The 2022 college wrestling national championships are over … but the great...
Unfulfilled NCAA promises still sting 20 years later for Zaputil
By Kyle Klingman
Chad Zaputil has a tattoo on his chest and Dan Gable doesn’t like it. The tattoo is of a Hawk ripping open Zaputil’s chest. It is symbolic, and it is a reminder of the one thing Zaputil did not do during his time as an Iowa wrestler: win an individual NCAA title.
But he was close. It was in reach. It was there for the taking.
Three times Zaputil reached the NCAA finals, and three times he placed second.
“The reason everybody goes to Iowa is to become a national champion,” said Zaputil. “I’ve been really close a few times and didn’t get it done. That’s not a very easy thing to deal with, especially at a program where people don’t go there to become All-Americans. They’re there to win everything. You don’t dwell on. You have to learn from it, but it’s still a painful thing to deal with.”

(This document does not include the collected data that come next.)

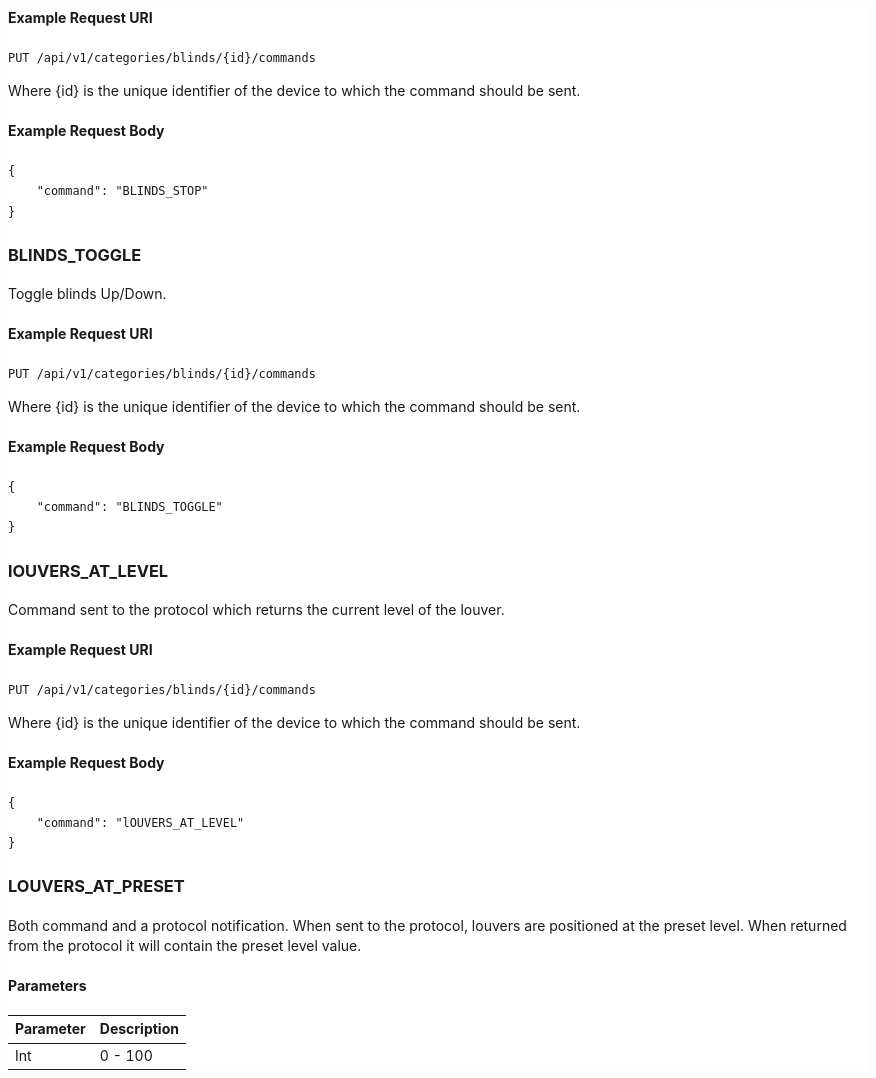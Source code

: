 #### Example Request URI

        
    PUT /api/v1/categories/blinds/{id}/commands


Where {id} is the unique identifier of the device to which the command should be sent.

#### Example Request Body

       
    {
        "command": "BLINDS_STOP"
    }
    
### BLINDS_TOGGLE
Toggle blinds Up/Down.

#### Example Request URI

        
    PUT /api/v1/categories/blinds/{id}/commands


Where {id} is the unique identifier of the device to which the command should be sent.

#### Example Request Body

       
    {
        "command": "BLINDS_TOGGLE"
    }
    
### lOUVERS_AT_LEVEL
Command sent to the protocol which returns the current level of the louver.

#### Example Request URI

        
    PUT /api/v1/categories/blinds/{id}/commands


Where {id} is the unique identifier of the device to which the command should be sent.

#### Example Request Body

       
    {
        "command": "lOUVERS_AT_LEVEL"
    }
    
### LOUVERS_AT_PRESET
Both command and a protocol notification. When sent to the protocol, louvers are positioned at the preset level. When returned from the protocol it will contain the preset level value.

#### Parameters
| Parameter | Description |
|----------------|-------------|
| Int | 0 - 100 |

Regardless of how three of his seasons ended, Zaputil was the spark to a memorable era in Iowa wrestling. Zaputil, who wrestled at 118 pounds, was the guy who led off the team every year for three years.
In a larger sense, he was the guy who led the charge for Iowa’s surge back to national wrestling prominence.
From 1978 through 1986—nine consecutive seasons—Dan Gable’s Hawkeye wrestling teams won the NCAA tournament. From 1987 through 1990—four consecutive seasons—Dan Gable’s teams placed second, second, sixth, and third at the NCAA tournament.
The teams that followed may have been the best in Iowa wrestling history, perhaps in college wrestling history. Gable’s 1991 and 1992 NCAA tournament squads were identical, and, incidentally, they included two sets of identical twins.
The Iowa wrestling line-up for two straight seasons seems like a who’s who of the sport: Chad Zaputil (118), Terry Brands (126), Tom Brands (134), Troy Steiner (142), Terry Steiner (150), Tom Ryan (158), Mark Reiland (167), Bart Chelesvig (177), Travis Fiser (190), John Oostendorp (275).
For three straight years Iowa dominated the NCAA tournament, winning by 48.25 points in 1991, 48.5 points in 1992, and 36.25 points in 1993.
And the line-up always started with Chad Zaputil.
“Chad was one of the best I dealt with,” said Gable. “He was one of my top 20 athletes. We’ve had some kids come through the program who won a national championship and had a lot more losses than a guy like Chad. Even though he didn’t win nationals, he did win a lot of events and he did win a lot of matches.
“For some reason I always really liked the guy more than normal. That’s probably the reason I feel the pain from him as much as anybody that I coached. He was one I always had a special, unique interest in. And I still do.”
That’s why the tattoo on Zaputil’s chest bothers Gable. It is a reminder of what wasn’t. For Zaputil, the tattoo has evolved into a reminder of what’s to come.
“The tattoo is a reminder, but I don’t look at it as a negative,” said Zaputil. “It’s something that, at the time, was exactly how I felt. It was a hard thing to swallow. I don’t look at it every single day and have a real negative thought. I loved my time wrestling at Iowa, and it was an experience that I use every single day. It also shows that when you get in that situation you have to be ready to reach your goals. So it’s a reminder of that every day.”
Zaputil’s experience at Iowa led to his current business: Active Marketing Services. Located in Long Beach, Calif., AMS is a promotional events company.
Or, as Zaputil puts it, his business is trying to get the most out of people. It’s managing people and using people’s strengths to their advantage.
“It’s the stuff I learned from Gable,” said Zaputil.
In reality, being a three-time finalist is pretty remarkable. Very few reach the elevated stage at the NCAA tournament once. Zaputil put himself in position to reach the top spot every season he wrestled varsity, but he didn’t quite get there.
However, for those individuals who are always striving for more, you never quite get there.
“I think (those losses) can hit you at any time,” said Zaputil. “They don’t ever go away, that’s for sure. You think about certain things. When some of those things first happen you tend to dwell on them more. Later you use it to motivate yourself to make yourself better. You make yourself stronger because of it.”
Isn’t that what every loss should do?